## Work to be completed
Find the line containing "repot. Contact ops at wmfo.org for information." in the records below. Copy exactly that line and each one after it, ending at the line containing "## Why the new wiki?", and nothing more.

## Collection entries
Segment Open

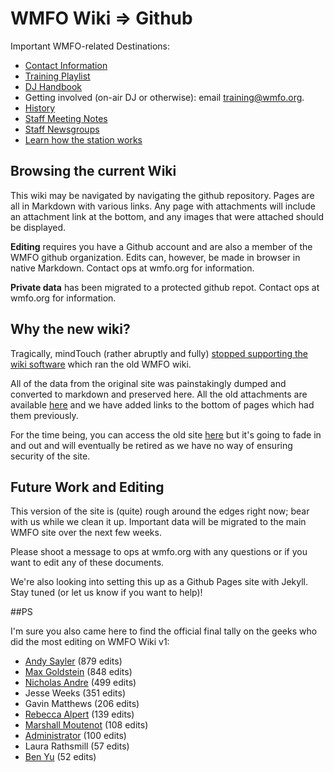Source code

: WMFO Wiki => Github
===================
Important WMFO-related Destinations:
- [Contact Information](http://www.wmfo.org/?page_id=2)
- [Training Playlist](https://www.youtube.com/playlist?list=PLP5F7bT61v2tx_MKfE0UVFV1dXid4YE5M)
- [DJ Handbook](https://docs.google.com/document/d/1K4ZUeF1CYjk6BDiEqFmx1pf-geqkG0avD8ppCqqe6Ws/edit#heading=h.4xee883hy3v5)
- Getting involved (on-air DJ or otherwise): email training@wmfo.org.
- [History](https://github.com/WMFO/wiki/blob/master/About_WMFO/Station_History.md)
- [Staff Meeting Notes](https://legacy-wiki.wmfo.org/Staff_Info/Staff_Meetings)
- [Staff Newsgroups](https://github.com/wmfo/wiki/blob/master/Staff_Info/Staff_Newsgroups.md)
- [Learn how the station works](https://wiki.wmfo.org/ops-README)

## Browsing the current Wiki

This wiki may be navigated by navigating the github repository. Pages are all in Markdown with various links. Any page with attachments will include an attachment link at the bottom, and any images that were attached should be displayed.

**Editing** requires you have a Github account and are also a member of the WMFO github organization. Edits can, however, be made in browser in native Markdown. Contact ops at wmfo.org for information.

**Private data** has been migrated to a protected github repot. Contact ops at wmfo.org for information.

## Why the new wiki?

Tragically, mindTouch (rather abruptly and fully) [stopped supporting the wiki software](https://www.mindtouch.com/blog/2013/04/09/mindtouch-core-and-platform-this-is-the-end-beautiful-friend) which ran the old WMFO wiki.

All of the data from the original site was painstakingly dumped and converted to markdown and preserved here. All the old attachments are available [here](http://wiki-files.wmfo.org) and we have added links to the bottom of pages which had them previously.

For the time being, you can access the old site [here](https://legacy-wiki.wmfo.org) but it's going to fade in and out and will eventually be retired as we have no way of ensuring security of the site.

## Future Work and Editing

This version of the site is (quite) rough around the edges right now; bear with us while we clean it up. Important data will be migrated to the main WMFO site over the next few weeks.

Please shoot a message to ops at wmfo.org with any questions or if you want to edit any of these documents.

We're also looking into setting this up as a Github Pages site with Jekyll. Stay tuned (or let us know if you want to help)!

##PS

I'm sure you also came here to find the official final tally on the geeks who did the most editing on WMFO Wiki v1:

+ [Andy Sayler](https://github.com/asayler) (879 edits)
+ [Max Goldstein](https://github.com/mgold) (848 edits)
+ [Nicholas Andre](https://github.com/nickandre) (499 edits)
+ Jesse Weeks (351 edits)
+ Gavin Matthews (206 edits)
+ [Rebecca Alpert](https://github.com/rebeccaalpert) (139 edits)
+ [Marshall Moutenot](https://github.com/mmoutenot) (108 edits)
+ [Administrator](https://github.com/wmfo-ops) (100 edits)
+ Laura Rathsmill (57 edits)
+ [Ben Yu](https://github.com/byu146) (52 edits)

Segment Closed

## Output for this exercise
**Private data** has been migrated to a protected github repot. Contact ops at wmfo.org for information.

## Why the new wiki?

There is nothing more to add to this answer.